Sudan Devrimi sırasında askeri ve sivil temsilciler tarafından imzalanan Ağustos 2019
Anayasa Deklarasyonu Taslağı, 39 aylık demokratik sivil yönetime geçiş döneminin ilk altı
ayında Darfur’da ve Sudan’daki diğer silahlı çatışma bölgelerinde barış anlaşmasına yol açan
bir barış sürecinin yapılmasını gerektirmektedir.
Silahlı çatışmaları sona erdirmek için 31 Ağustos 2020’de Sudanlı yetkililer ve bazı isyancı
gruplar arasında kapsamlı bir barış anlaşması imzalandı.

Avrupa İlişkileri
Doğu ve Güney Afrika’nın (ESA) bir parçası olarak Sudan, Avrupa Birliği ile bir Ekonomik
Ortaklık Anlaşması (EPA) için müzakerelere girmişti. Ancak, bu müzakereler durdu ve henüz
yeniden başlatılmadı.
Sudan, en az gelişmiş ülkeler için silah ve mühimmat dışındaki tüm ürünlere gümrüksüz ve
kotasız erişim sağlayan Silah Hariç Her Şey (EBA) kapsamında AB’ye tercihli erişimden
yararlanmaya devam ediyor. Ancak Sudan, ülkenin ihracatının çoğunun AB ülkeleri
tarafından belirlenen yüksek kaliteli giriş standartlarını karşılamaması nedeniyle bu tesisten
yararlanamamıştır.
Hayvancılık salgını sürveyansına yardımcı olacak (Sudan, Afrika’daki en büyük hayvancılık
nüfusuna ev sahipliği yapıyor, ihracata büyük katkıda bulunuyor) ve Sudan’ın DTÖ’YE
katılımını ve Afrika Kıtasal Serbest Ticaret Bölgesi’nin (AfCTA) onaylanmasını destekleyen
gelecek AB programları, sağlık ve kalite standartlarının iyileştirilmesine yardımcı olmalıdır.
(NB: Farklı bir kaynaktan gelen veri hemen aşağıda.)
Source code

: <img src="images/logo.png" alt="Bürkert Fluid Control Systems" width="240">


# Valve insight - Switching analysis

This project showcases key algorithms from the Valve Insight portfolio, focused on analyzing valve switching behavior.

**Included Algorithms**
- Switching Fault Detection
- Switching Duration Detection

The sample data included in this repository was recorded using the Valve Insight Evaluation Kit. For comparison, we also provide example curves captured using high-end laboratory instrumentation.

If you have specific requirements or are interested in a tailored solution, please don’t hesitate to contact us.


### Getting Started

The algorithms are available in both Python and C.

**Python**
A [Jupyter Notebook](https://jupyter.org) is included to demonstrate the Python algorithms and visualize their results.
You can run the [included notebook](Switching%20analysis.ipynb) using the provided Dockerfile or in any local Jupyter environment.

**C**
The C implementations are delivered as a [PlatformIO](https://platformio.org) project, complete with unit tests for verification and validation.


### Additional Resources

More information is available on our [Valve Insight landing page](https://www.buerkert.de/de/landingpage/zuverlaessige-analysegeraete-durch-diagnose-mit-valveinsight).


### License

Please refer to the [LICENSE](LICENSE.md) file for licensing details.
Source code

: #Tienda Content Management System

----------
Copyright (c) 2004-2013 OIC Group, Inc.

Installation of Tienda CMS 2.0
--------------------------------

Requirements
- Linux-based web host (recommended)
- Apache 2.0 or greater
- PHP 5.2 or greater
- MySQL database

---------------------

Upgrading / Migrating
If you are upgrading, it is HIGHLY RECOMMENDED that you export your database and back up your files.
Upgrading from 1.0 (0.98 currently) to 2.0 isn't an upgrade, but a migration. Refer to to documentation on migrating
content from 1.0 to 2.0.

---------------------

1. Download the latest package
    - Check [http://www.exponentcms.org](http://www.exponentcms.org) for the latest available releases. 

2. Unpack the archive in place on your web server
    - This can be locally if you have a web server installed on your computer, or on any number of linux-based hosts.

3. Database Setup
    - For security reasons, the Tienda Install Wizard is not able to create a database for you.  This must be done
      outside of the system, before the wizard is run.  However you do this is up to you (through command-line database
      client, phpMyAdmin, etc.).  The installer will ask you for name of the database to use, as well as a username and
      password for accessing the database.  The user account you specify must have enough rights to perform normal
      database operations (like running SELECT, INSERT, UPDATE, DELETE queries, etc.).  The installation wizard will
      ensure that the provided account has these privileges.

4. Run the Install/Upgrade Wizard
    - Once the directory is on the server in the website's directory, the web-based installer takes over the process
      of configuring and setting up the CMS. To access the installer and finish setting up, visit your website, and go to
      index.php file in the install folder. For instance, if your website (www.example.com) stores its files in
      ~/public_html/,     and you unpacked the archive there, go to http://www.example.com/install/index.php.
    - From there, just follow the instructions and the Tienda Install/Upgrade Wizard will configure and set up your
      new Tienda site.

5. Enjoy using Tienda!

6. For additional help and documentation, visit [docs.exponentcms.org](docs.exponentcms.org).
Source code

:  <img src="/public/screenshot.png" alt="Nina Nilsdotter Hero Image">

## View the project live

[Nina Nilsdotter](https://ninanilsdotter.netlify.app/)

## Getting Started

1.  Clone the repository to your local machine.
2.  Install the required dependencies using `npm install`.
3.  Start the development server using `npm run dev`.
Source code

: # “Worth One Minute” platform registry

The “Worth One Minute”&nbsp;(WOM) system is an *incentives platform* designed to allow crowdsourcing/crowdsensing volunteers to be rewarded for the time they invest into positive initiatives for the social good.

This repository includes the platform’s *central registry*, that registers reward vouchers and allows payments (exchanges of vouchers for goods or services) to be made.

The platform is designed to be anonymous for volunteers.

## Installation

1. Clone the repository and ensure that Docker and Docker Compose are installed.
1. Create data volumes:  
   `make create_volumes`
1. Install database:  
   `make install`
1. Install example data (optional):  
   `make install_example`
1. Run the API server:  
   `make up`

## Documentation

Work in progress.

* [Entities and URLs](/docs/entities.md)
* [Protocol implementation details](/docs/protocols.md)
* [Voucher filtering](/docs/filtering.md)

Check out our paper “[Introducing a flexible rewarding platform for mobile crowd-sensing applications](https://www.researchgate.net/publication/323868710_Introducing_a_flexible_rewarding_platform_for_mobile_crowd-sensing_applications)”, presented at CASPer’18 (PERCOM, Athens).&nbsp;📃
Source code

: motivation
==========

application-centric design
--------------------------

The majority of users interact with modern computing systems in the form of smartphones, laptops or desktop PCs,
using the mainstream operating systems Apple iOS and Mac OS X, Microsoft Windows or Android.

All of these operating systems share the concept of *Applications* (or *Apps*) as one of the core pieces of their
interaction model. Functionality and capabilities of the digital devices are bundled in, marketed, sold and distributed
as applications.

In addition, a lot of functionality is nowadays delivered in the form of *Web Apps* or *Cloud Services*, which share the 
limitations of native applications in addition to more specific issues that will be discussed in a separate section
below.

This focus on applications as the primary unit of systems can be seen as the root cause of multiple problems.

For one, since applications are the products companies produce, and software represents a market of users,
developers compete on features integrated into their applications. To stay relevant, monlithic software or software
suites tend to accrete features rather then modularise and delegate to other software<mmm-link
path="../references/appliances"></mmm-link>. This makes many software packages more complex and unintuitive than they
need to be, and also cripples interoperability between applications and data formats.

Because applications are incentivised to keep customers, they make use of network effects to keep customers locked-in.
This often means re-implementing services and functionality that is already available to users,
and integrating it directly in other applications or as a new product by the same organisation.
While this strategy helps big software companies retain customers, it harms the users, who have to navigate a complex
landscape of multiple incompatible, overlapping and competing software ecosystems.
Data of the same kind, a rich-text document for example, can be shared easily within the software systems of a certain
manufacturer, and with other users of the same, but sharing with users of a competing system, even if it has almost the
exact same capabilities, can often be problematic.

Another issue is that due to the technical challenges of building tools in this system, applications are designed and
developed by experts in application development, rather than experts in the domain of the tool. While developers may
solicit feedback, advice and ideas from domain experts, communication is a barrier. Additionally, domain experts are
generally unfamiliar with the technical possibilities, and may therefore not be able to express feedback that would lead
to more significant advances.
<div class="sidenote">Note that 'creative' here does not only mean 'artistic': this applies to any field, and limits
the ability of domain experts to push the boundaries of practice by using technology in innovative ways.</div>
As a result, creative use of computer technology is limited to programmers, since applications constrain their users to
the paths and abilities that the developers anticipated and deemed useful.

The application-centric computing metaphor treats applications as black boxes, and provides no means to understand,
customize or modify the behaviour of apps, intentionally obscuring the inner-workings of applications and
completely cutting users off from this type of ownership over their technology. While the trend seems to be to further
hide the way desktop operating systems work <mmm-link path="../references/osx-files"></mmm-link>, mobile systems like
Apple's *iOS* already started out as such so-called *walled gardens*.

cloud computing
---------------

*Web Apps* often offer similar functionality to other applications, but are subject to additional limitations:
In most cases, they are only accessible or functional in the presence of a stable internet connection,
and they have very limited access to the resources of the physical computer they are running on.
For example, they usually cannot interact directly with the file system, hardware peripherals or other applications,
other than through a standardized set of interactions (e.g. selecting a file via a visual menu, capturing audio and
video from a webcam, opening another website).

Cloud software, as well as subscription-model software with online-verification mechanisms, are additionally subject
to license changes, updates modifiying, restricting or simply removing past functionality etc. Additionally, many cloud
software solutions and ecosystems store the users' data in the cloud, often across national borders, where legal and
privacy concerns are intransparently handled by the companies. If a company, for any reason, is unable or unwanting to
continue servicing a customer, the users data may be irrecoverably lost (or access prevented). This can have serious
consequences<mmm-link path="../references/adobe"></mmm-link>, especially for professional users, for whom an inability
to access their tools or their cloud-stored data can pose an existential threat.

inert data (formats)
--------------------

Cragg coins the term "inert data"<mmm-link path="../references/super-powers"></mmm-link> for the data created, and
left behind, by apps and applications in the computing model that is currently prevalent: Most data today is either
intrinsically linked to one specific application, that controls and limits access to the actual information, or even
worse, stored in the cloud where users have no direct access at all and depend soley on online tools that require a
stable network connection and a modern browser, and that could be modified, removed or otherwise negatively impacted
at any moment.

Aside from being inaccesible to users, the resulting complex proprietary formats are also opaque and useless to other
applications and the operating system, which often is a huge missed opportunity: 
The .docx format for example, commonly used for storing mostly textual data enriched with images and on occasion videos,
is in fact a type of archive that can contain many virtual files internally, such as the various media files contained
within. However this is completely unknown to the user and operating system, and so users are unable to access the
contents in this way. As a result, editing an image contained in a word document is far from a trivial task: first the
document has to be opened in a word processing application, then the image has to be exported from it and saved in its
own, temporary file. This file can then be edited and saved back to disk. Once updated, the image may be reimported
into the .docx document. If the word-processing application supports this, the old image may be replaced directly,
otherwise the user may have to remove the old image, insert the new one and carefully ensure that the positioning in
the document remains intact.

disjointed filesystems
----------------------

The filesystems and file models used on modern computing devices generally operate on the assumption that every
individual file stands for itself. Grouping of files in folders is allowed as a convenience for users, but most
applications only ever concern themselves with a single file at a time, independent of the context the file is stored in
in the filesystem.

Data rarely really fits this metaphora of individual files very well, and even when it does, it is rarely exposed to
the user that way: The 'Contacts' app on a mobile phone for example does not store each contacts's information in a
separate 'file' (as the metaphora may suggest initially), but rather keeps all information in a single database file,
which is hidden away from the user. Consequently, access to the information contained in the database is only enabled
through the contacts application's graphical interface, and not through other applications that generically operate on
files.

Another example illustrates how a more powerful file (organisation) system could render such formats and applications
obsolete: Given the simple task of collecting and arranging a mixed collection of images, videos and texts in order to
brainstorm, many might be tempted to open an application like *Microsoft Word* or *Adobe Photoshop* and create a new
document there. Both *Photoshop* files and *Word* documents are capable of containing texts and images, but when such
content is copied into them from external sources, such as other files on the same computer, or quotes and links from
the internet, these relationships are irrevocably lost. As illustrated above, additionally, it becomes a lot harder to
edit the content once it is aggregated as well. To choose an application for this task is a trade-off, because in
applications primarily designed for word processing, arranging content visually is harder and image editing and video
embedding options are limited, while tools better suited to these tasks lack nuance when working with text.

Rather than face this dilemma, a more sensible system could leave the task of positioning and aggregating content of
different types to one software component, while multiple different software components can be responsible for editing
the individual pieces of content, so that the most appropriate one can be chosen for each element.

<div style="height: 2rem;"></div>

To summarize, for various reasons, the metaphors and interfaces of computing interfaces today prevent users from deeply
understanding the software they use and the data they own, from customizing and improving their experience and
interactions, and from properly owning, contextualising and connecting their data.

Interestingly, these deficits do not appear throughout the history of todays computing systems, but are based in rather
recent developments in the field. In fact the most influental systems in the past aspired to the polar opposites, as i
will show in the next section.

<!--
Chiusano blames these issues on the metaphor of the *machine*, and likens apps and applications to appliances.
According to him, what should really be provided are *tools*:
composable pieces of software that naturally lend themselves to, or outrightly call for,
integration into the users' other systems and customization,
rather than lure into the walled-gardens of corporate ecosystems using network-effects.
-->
2019 Yılında, AB üyesi 28 ülke, 920 milyon Euro ihraç edildiğinde yalnızca 284 milyon Euro
değerinde mal ithal etti ve bu, bir önceki yıla göre% 17’lik bir artışı temsil ediyordu. İthalatın
çoğu ham madde (yenmeyen ve yakıtsız), gıda ve canlı hayvanlardan oluşurken, toplam
ithalatın sırasıyla%55,3’ü ve% 22’si gerçekleşti. AB’nin Sudan’a ihracatı çoğunlukla makine
ve nakliye ekipmanlarından (toplam ihracatın% 38’i), gıda ve canlı hayvanlardan (% 22) ve
kimyasallardan ve ilgili ürünlerden (% 20) oluşuyordu.